Dataset records
»»

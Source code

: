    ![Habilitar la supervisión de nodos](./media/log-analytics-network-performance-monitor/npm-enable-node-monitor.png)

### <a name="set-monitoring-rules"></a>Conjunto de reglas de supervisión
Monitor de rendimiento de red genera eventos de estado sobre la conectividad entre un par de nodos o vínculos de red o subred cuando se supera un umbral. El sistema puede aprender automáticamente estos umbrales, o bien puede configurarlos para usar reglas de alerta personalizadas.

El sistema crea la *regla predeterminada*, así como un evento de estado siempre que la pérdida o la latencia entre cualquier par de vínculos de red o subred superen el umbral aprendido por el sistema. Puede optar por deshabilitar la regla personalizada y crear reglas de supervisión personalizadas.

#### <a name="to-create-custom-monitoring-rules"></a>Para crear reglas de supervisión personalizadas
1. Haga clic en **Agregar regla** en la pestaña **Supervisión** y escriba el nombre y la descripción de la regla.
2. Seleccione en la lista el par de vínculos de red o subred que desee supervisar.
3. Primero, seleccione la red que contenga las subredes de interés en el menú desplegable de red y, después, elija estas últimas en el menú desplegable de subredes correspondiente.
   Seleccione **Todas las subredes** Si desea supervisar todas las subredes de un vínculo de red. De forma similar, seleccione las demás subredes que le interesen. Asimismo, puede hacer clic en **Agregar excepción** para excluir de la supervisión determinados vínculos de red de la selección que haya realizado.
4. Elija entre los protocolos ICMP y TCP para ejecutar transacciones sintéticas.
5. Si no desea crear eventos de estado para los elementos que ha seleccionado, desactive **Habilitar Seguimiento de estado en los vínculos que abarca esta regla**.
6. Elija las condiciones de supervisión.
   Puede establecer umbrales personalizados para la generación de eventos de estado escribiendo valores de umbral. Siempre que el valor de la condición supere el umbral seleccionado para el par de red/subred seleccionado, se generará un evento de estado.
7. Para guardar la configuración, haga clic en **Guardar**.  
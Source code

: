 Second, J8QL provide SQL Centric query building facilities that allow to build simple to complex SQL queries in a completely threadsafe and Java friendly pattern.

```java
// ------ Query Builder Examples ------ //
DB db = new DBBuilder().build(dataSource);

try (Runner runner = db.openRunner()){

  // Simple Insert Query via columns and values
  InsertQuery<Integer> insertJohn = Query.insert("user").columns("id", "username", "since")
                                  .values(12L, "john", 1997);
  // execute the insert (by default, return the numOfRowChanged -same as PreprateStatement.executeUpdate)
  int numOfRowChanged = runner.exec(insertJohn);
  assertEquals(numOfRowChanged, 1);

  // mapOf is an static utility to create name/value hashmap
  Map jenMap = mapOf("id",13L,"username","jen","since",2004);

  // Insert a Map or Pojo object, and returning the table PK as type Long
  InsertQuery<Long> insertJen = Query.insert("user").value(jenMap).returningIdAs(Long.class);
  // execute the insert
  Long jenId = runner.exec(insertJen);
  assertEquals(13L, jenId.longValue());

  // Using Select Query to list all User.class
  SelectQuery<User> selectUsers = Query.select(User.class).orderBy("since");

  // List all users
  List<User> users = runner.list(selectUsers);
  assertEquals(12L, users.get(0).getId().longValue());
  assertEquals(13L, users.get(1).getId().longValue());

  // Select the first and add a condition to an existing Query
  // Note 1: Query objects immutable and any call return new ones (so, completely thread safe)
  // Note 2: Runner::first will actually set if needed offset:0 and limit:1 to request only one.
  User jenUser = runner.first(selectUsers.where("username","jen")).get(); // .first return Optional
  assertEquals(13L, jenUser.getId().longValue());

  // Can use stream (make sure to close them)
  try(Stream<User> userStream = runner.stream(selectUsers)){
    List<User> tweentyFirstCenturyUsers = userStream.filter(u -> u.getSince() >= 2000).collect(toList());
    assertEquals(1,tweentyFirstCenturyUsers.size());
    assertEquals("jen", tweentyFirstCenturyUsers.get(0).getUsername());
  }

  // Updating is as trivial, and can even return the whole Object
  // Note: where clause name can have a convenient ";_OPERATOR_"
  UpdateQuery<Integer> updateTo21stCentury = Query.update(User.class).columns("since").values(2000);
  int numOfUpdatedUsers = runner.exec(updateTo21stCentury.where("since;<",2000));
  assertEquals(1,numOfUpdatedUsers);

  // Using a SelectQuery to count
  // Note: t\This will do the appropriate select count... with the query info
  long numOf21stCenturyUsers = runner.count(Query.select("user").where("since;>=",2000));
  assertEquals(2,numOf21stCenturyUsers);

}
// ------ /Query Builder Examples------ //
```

««

■ Your task
Within the records above, each line containing "umbrales" is to be returned.

■ Reply to the exercise
Monitor de rendimiento de red genera eventos de estado sobre la conectividad entre un par de nodos o vínculos de red o subred cuando se supera un umbral. El sistema puede aprender automáticamente estos umbrales, o bien puede configurarlos para usar reglas de alerta personalizadas.
   Puede establecer umbrales personalizados para la generación de eventos de estado escribiendo valores de umbral. Siempre que el valor de la condición supere el umbral seleccionado para el par de red/subred seleccionado, se generará un evento de estado.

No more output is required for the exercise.